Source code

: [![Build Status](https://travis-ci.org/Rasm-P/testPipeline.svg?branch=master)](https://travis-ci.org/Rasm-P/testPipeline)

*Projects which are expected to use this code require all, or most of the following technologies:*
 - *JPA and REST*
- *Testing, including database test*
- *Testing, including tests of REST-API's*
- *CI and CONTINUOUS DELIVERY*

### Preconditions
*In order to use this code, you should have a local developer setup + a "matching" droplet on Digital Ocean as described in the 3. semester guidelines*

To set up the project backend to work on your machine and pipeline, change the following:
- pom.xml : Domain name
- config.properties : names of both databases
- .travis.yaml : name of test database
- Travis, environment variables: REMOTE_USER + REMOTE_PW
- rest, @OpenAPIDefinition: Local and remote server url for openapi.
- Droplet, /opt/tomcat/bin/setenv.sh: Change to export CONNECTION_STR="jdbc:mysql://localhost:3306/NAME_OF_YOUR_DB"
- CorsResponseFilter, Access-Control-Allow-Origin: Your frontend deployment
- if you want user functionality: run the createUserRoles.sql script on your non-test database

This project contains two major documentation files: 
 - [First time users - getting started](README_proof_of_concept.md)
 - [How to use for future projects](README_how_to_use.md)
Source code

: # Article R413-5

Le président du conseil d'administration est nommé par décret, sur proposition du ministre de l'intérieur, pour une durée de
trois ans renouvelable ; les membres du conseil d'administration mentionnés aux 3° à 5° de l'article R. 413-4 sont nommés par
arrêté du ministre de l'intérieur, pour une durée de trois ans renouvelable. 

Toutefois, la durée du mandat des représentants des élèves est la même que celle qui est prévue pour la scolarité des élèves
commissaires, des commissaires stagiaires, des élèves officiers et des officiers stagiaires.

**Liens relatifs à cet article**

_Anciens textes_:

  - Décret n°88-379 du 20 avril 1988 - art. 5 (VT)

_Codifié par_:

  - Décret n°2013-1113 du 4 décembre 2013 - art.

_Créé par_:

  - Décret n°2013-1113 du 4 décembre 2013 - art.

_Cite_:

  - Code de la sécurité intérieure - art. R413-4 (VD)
★ ★ ★ ★
> THE TASK:
Reproduce each line of the entries above from the one containing "- *JPA and REST*" through the last, exactly, and no other line.

> EXERCISE OUTPUT:
 - *JPA and REST*
- *Testing, including database test*
- *Testing, including tests of REST-API's*
- *CI and CONTINUOUS DELIVERY*

### Preconditions
*In order to use this code, you should have a local developer setup + a "matching" droplet on Digital Ocean as described in the 3. semester guidelines*

To set up the project backend to work on your machine and pipeline, change the following:
- pom.xml : Domain name
- config.properties : names of both databases
- .travis.yaml : name of test database
- Travis, environment variables: REMOTE_USER + REMOTE_PW
- rest, @OpenAPIDefinition: Local and remote server url for openapi.
- Droplet, /opt/tomcat/bin/setenv.sh: Change to export CONNECTION_STR="jdbc:mysql://localhost:3306/NAME_OF_YOUR_DB"
- CorsResponseFilter, Access-Control-Allow-Origin: Your frontend deployment
- if you want user functionality: run the createUserRoles.sql script on your non-test database

This project contains two major documentation files: 
 - [First time users - getting started](README_proof_of_concept.md)
 - [How to use for future projects](README_how_to_use.md)
Source code

: # Article R413-5

Le président du conseil d'administration est nommé par décret, sur proposition du ministre de l'intérieur, pour une durée de
trois ans renouvelable ; les membres du conseil d'administration mentionnés aux 3° à 5° de l'article R. 413-4 sont nommés par
arrêté du ministre de l'intérieur, pour une durée de trois ans renouvelable. 

Toutefois, la durée du mandat des représentants des élèves est la même que celle qui est prévue pour la scolarité des élèves
commissaires, des commissaires stagiaires, des élèves officiers et des officiers stagiaires.

**Liens relatifs à cet article**

_Anciens textes_:

  - Décret n°88-379 du 20 avril 1988 - art. 5 (VT)

_Codifié par_:

  - Décret n°2013-1113 du 4 décembre 2013 - art.

_Créé par_:

  - Décret n°2013-1113 du 4 décembre 2013 - art.

_Cite_:

  - Code de la sécurité intérieure - art. R413-4 (VD)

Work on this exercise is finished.